*** Given data ***

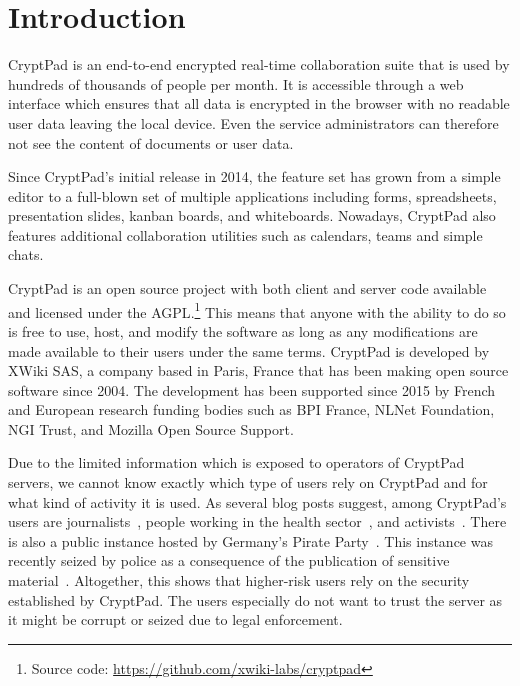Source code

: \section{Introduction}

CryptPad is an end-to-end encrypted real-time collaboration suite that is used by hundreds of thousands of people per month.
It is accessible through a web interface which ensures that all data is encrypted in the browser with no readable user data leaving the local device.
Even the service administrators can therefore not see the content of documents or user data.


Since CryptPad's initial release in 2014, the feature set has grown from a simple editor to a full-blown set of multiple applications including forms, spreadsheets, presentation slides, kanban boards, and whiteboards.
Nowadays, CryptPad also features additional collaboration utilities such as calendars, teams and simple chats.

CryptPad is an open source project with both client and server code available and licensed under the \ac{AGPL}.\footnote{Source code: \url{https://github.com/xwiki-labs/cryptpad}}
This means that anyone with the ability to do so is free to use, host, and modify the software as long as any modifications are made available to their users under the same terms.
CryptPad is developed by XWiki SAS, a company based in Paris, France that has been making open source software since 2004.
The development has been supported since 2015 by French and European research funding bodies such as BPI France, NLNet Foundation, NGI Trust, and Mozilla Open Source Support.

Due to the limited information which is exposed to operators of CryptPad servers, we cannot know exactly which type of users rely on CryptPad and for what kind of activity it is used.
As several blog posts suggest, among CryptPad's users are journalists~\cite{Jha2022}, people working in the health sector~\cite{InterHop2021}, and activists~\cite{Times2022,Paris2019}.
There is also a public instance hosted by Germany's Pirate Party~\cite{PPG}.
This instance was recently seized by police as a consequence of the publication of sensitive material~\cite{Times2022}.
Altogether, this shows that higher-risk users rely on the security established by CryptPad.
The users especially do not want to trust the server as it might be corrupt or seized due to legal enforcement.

*** End of Given data ***

Task goal
Without the pictures, copy out each entry exactly as it stands.

Answer area
Source code

: \section{Introduction}

CryptPad is an end-to-end encrypted real-time collaboration suite that is used by hundreds of thousands of people per month.
It is accessible through a web interface which ensures that all data is encrypted in the browser with no readable user data leaving the local device.
Even the service administrators can therefore not see the content of documents or user data.


Since CryptPad's initial release in 2014, the feature set has grown from a simple editor to a full-blown set of multiple applications including forms, spreadsheets, presentation slides, kanban boards, and whiteboards.
Nowadays, CryptPad also features additional collaboration utilities such as calendars, teams and simple chats.

CryptPad is an open source project with both client and server code available and licensed under the \ac{AGPL}.\footnote{Source code: \url{https://github.com/xwiki-labs/cryptpad}}
This means that anyone with the ability to do so is free to use, host, and modify the software as long as any modifications are made available to their users under the same terms.
CryptPad is developed by XWiki SAS, a company based in Paris, France that has been making open source software since 2004.
The development has been supported since 2015 by French and European research funding bodies such as BPI France, NLNet Foundation, NGI Trust, and Mozilla Open Source Support.

Due to the limited information which is exposed to operators of CryptPad servers, we cannot know exactly which type of users rely on CryptPad and for what kind of activity it is used.
As several blog posts suggest, among CryptPad's users are journalists~\cite{Jha2022}, people working in the health sector~\cite{InterHop2021}, and activists~\cite{Times2022,Paris2019}.
There is also a public instance hosted by Germany's Pirate Party~\cite{PPG}.
This instance was recently seized by police as a consequence of the publication of sensitive material~\cite{Times2022}.
Altogether, this shows that higher-risk users rely on the security established by CryptPad.
The users especially do not want to trust the server as it might be corrupt or seized due to legal enforcement.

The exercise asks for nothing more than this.